Just beyond Cubbon Park, stood ‘The Bangalore Breweries’, forerunner of the UB Breweries, which too has now yielded to the ’U B City’. For us then, it was just a landmark on our walk, with tall boundary walls and a gate with an arched name board to mark the place. What went on inside was always a mystery to us, though we were never tempted to investigate.
The area around my school was a peaceful retreat. Down Residency Road from the school stood the Imperial Theatre, where a Fuel Station now operates and, further beyond at the junction of the Brigade Road, stood “The Opera House”. The lanes lying in the area opposite the school, now Rest House crescent, were sleepy and sylvan, lined with English cottage type houses, their gardens dense and colourful, conveying the sense of a small English village, rather than the heart of a busy city. I cannot recollect even a few houses with two stories. It would be absolutely quiet in the afternoons when I would walk these lanes admiring the houses and wishing I lived in one of them. We were never bothered by any traffic or noise.

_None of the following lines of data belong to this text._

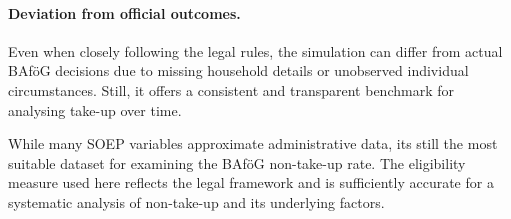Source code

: \paragraph{Deviation from official outcomes.}
Even when closely following the legal rules, the simulation can differ from actual BAföG decisions due to missing household details or unobserved individual circumstances. Still, it offers a consistent and transparent benchmark for analysing take-up over time.

While many SOEP variables approximate administrative data, its still the most suitable dataset for examining the BAföG non-take-up rate. 
The eligibility measure used here reflects the legal framework and is sufficiently accurate for a systematic analysis of non-take-up and its underlying factors.

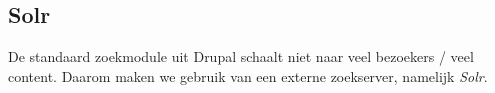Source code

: \subsection{Solr}\label{solr}
De standaard zoekmodule uit Drupal schaalt niet naar veel bezoekers / veel content. Daarom maken we gebruik van een externe zoekserver, namelijk \textit{Solr}.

South Parade, now MG Road, with its landmark Holy Trinity Church and St Mark’s Cathedral at either end, was a hub of activity, with the Plaza and Empire theaters, Lakeview Milk bar, GK Vale, India Coffee House with the promenade opposite to it, all of it making the locale worth visiting in the Bangalore of yore. Commercial street was a quiet place then, not the premium shopping area it was to become later. Ulsoor Bazaar was the limit to the East. The bus fare from Majestic Bus stand to historic Russell Market was the equivalent of 15 paise.

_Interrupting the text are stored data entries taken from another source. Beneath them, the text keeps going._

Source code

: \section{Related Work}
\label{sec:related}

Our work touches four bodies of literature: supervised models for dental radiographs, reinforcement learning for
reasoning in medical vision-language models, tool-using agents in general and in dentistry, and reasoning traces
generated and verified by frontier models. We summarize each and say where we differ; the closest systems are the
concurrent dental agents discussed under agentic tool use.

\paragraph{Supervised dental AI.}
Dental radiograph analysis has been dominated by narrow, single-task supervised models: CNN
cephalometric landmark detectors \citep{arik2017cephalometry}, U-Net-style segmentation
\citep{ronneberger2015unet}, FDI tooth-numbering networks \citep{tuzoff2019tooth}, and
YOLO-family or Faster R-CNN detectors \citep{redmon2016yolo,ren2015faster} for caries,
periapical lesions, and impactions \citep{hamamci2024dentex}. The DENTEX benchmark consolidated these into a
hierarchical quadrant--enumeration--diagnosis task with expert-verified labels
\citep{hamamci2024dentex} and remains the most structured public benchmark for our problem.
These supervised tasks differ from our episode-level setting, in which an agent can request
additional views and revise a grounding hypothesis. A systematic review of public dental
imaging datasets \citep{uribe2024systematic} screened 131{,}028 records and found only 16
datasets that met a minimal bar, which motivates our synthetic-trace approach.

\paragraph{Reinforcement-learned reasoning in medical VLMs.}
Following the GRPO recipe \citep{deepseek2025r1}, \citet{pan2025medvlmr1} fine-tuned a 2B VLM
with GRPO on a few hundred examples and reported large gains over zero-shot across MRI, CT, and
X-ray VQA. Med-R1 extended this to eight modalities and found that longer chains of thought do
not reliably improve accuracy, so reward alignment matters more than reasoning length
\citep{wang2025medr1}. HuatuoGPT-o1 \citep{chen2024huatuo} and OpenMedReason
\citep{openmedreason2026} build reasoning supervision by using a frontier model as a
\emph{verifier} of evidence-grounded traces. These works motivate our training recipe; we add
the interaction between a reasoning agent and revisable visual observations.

‘Cantonment’, area was distinct from the ‘City’, which again had two distinct parts: the southern part such as Chamrajpet, Basavangudi and Gandhi Bazaar, with the famous Vidyarthi Bhavan as its beacon, and the ‘other’ Bangalore of Chikpet, Gandhinagar, Malleswaram. Residents of the South would look disdainfully at the rest of the city, which they did not consider as ‘the real Bangalore’, a title which they felt belonged only to them. The 1960s changed the shape of Bangalore with institutions like the HAL, HMT, ITI, LRDE which opened the flood gates of immigration to Bangalore and the creation of new residential areas such as Jayanagar, once acclaimed as the largest planned residential area in Asia, the cosmopolitan Indiranagar, Vijayanagar etc. Later on, the influx of the IT and Building Industry effected a transformation that leaves no traces at all of its old character.

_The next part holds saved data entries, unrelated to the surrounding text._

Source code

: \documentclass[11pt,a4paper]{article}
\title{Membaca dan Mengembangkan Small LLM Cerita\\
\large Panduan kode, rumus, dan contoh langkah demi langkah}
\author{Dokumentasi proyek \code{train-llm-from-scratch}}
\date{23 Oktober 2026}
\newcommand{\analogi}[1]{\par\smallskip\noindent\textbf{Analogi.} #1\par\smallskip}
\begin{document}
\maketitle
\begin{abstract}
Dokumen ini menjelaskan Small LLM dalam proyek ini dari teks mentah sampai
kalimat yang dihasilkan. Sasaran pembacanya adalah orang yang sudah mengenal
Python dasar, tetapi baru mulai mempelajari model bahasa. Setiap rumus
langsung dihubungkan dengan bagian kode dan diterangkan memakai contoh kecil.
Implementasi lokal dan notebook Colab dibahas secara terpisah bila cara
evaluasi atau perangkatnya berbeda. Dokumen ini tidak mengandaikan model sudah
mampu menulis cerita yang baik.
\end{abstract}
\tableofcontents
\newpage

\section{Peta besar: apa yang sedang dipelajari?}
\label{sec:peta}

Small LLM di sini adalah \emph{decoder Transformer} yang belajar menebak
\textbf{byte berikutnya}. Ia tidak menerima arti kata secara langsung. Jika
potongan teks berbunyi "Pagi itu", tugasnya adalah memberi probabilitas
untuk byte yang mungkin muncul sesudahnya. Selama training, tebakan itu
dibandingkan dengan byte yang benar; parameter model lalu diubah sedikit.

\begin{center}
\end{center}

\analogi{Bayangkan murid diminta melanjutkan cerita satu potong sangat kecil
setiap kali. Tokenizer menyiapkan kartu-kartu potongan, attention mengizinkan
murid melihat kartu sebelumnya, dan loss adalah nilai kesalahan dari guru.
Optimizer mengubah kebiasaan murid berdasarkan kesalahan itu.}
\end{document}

I always loved Bangalore, no matter where I lived and worked, hence I settled down here after my retirement. My wife’s family were residents of Chamarajpet for generations. Having seen Bangalore from a ring side seat, for over 65 years, I often feel wistful and nostalgic, reminiscing the clean unpolluted air, traffic free roads, numerous parks maintained scrupulously, picturesque tree lined roads and shady walks, cheap transport and honest auto drivers, Jutkas cheek by jowl with cars and cycles, Malleswaram and Gandhi Bazaar, colourful, vibrant and scented with flower shops, excellent filter coffee in neat little hotels and, the most significant, a lovely, pleasant, equable climate. Alas, that Bangalore is gone forever.